Investing in real estate requires money. That money has to come from somewhere. If you are unwilling to put up the money, you will have to borrow it instead. But it is highly unlikely you will be able to borrow if you are not willing to jeopardize some of your own money.
The LTV Problem
Apply for a loan with a conventional bank or credit union and it is virtually guaranteed that you will be required to bring a down payment to the table. Furthermore, your loan will be subject to the dreaded loan-to value (LTV) ratio. In short, LTV is a percentage of the value of the property being purchased. If you wanted to buy a $100,000 property using a loan with a 75% LTV, the maximum amount you could borrow would be $75,000.
LTV requirements are not exclusive to banks and credit unions. Hard money lenders utilize them too. In fact, it is not unusual for hard money lenders to have lower LTV’s than banks. That is because they assume more risk, according to Actium Partners of Salt Lake City, Utah.
Lenders Want Borrower Participation
Actium Partners also says that lenders want active participation from borrowers. In essence, they want borrowers to have some skin in the game. Why? Because that forces them to assume at least some amount of risk with every acquisition. If borrowers risk nothing, how concerned are they about potential losses?

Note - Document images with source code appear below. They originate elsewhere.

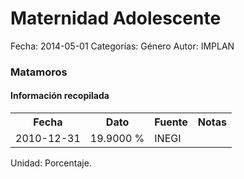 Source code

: Maternidad Adolescente
=====

Fecha: 2014-05-01
Categorías: Género
Autor: IMPLAN

### Matamoros

#### Información recopilada

<table class="table table-hover table-bordered">
  <tr><th>Fecha</th><th>Dato</th><th>Fuente</th><th>Notas</th></tr>
  <tr><td>2010-12-31</td><td>19.9000 %</td><td>INEGI</td><td></td></tr>
</table>

Unidad: Porcentaje.
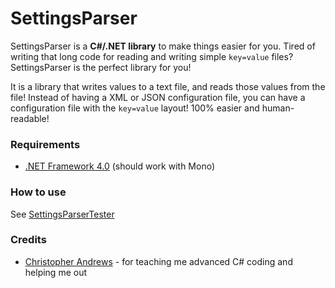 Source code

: SettingsParser
==============

SettingsParser is a **C#/.NET library** to make things easier for you. Tired of writing that long code for reading and writing simple `key=value` files? SettingsParser is the perfect library for you!

It is a library that writes values to a text file, and reads those values from the file! Instead of having a XML or JSON configuration file, you can have a configuration file with the `key=value` layout! 100% easier and human-readable!


### Requirements
* [.NET Framework 4.0](http://www.microsoft.com/en-us/download/details.aspx?id=17851) (should work with Mono)


### How to use
See [SettingsParserTester](https://github.com/RockyTV/SettingsParser/blob/master/SettingsParserTester/SettingsParserTester.cs)


### Credits

* [Christopher Andrews](http://github.com/godarklight/) - for teaching me advanced C# coding and helping me out
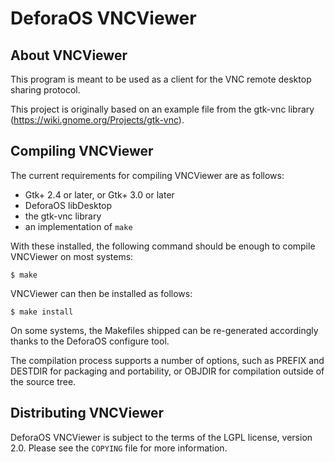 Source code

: DeforaOS VNCViewer
==================

About VNCViewer
---------------

This program is meant to be used as a client for the VNC remote desktop sharing
protocol.

This project is originally based on an example file from the gtk-vnc library
(https://wiki.gnome.org/Projects/gtk-vnc).

Compiling VNCViewer
-------------------

The current requirements for compiling VNCViewer are as follows:
 * Gtk+ 2.4 or later, or Gtk+ 3.0 or later
 * DeforaOS libDesktop
 * the gtk-vnc library
 * an implementation of `make`

With these installed, the following command should be enough to compile
VNCViewer on most systems:

    $ make

VNCViewer can then be installed as follows:

    $ make install

On some systems, the Makefiles shipped can be re-generated accordingly thanks to
the DeforaOS configure tool.

The compilation process supports a number of options, such as PREFIX and DESTDIR
for packaging and portability, or OBJDIR for compilation outside of the source
tree.

Distributing VNCViewer
----------------------

DeforaOS VNCViewer is subject to the terms of the LGPL license, version 2.0.
Please see the `COPYING` file for more information.

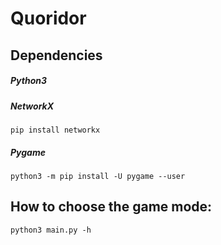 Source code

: # Quoridor

## Dependencies 
##### Python3
##### NetworkX
`pip install networkx`
##### Pygame
`python3 -m pip install -U pygame --user`

## How to choose the game mode:
`python3 main.py -h`
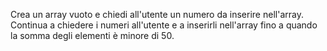 Crea un array vuoto e chiedi all'utente un numero da inserire nell'array. 
Continua a chiedere i numeri all'utente e a inserirli nell'array fino a quando la somma degli elementi è minore di 50.


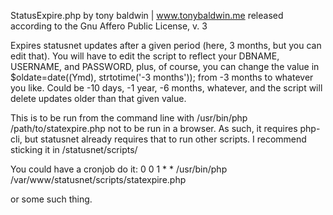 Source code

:StatusExpire.php
by tony baldwin | www.tonybaldwin.me
released according to the Gnu Affero Public License, v. 3

Expires statusnet updates after a given period (here, 3 months, but you can edit that).
You will have to edit the script to reflect your DBNAME, USERNAME, and PASSWORD,
plus, of course, you can change the value in
$oldate=date((Ymd), strtotime('-3 months'));
from -3 months to whatever you like.
Could be -10 days, -1 year, -6 months, whatever,
and the script will delete updates older than that given value.

This is to be run from the command line with
/usr/bin/php /path/to/statexpire.php
not to be run in a browser.
As such, it requires php-cli, but statusnet already requires that to run other scripts.
I recommend sticking it in /statusnet/scripts/

You could have a cronjob do it:
0 0 1 * * /usr/bin/php /var/www/statusnet/scripts/statexpire.php

or some such thing.
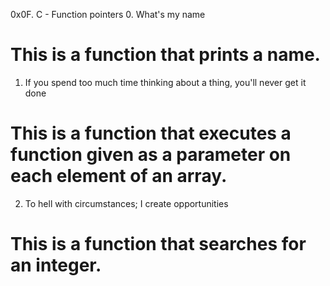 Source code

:0x0F. C - Function pointers
0. What's my name
# This is a function that prints a name.
1. If you spend too much time thinking about a thing, you'll never get it done
# This is a function that executes a function given as a parameter on each element of an array.
2. To hell with circumstances; I create opportunities
# This is a function that searches for an integer.
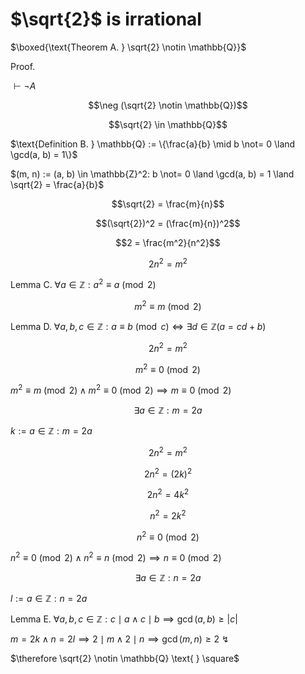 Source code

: # $\sqrt{2}$ is irrational

$\boxed{\text{Theorem A. } \sqrt{2} \notin \mathbb{Q}}$

$\text{Proof. }$

$\vdash \neg A$

$$\neg (\sqrt{2} \notin \mathbb{Q})$$

$$\sqrt{2} \in \mathbb{Q}$$

$\text{Definition B. } \mathbb{Q} := \{\frac{a}{b} \mid b \not= 0 \land \gcd(a, b) = 1\}$

$(m, n) := (a, b) \in \mathbb{Z}^2: b \not= 0 \land \gcd(a, b) = 1 \land \sqrt{2} = \frac{a}{b}$

$$\sqrt{2} = \frac{m}{n}$$

$$(\sqrt{2})^2 = (\frac{m}{n})^2$$

$$2 = \frac{m^2}{n^2}$$

$$2n^2 = m^2$$

$\text{Lemma C. } \forall a \in \mathbb{Z}: a^2 \equiv a \pmod 2$

$$m^2 \equiv m \pmod 2$$

$\text{Lemma D. } \forall a, b, c \in \mathbb{Z}: a \equiv b \pmod c \iff \exists d \in \mathbb{Z}(a = cd + b)$

$$2n^2 = m^2$$

$$m^2 \equiv 0 \pmod 2$$

$m^2 \equiv m \pmod 2 \land m^2 \equiv 0 \pmod 2 \implies m \equiv 0 \pmod 2$

$$\exists a \in \mathbb{Z}: m = 2a$$

$k := a \in \mathbb{Z}: m = 2a$

$$2n^2 = m^2$$

$$2n^2 = (2k)^2$$

$$2n^2 = 4k^2$$

$$n^2 = 2k^2$$

$$n^2 \equiv 0 \pmod 2$$

$n^2 \equiv 0 \pmod 2 \land n^2 \equiv n \pmod 2 \implies n \equiv 0 \pmod 2$

$$\exists a \in \mathbb{Z}: n = 2a$$

$l := a \in \mathbb{Z}: n = 2a$

$\text{Lemma E. } \forall a, b, c \in \mathbb{Z}: c \mid a \land c \mid b \implies \gcd(a, b) \ge |c|$

$m = 2k \land n = 2l \implies 2 \mid m \land 2 \mid n \implies \gcd(m, n) \ge 2 \text{ ↯}$

$\therefore \sqrt{2} \notin \mathbb{Q} \text{ } \square$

It is generally understood that investors will be more careful about what they do if they are risking their own money. They are more likely to be thoughtful about the properties they buy, the amount they pay, and so forth. Lenders want to see that sort of thing.
Lenders Want Realistic Expectations
The amount of financial participation offered by borrowers tends to be commensurate with their understanding of how the real estate market works. A borrower hoping to fund 100% of his investment demonstrates he has unrealistic expectations. It shows a lack of knowledge and business acumen.
On the other hand, borrowers who bring substantial down payments to the table show that they have a good handle on buying real estate. They know what it takes to get a deal done. And because of that, they are considered more trustworthy. Trust goes a long way towards securing lender approval.
Other Resources Aren’t Enough
Real estate investors have to be prepared to use some of their own money even if they aren’t going to a bank or a hard money lender. Despite what real estate seminars try to portray, other financial resources are rarely enough to cover the entire cost of property acquisition.
Investors can only rack up so much credit card debt. There are only so many people willing to contribute to property acquisition by way of their 401(k) and pension accounts. There is only a limited amount of cash available on peer-to-peer lending platforms.
Real estate seminars are known to convey the message that it is possible to make big money in real estate without investing a dime of your own. From a practical standpoint, this is just not reasonable. It doesn’t happen. If you want to make money in any kind of investment, you have to be willing to put your own funds in.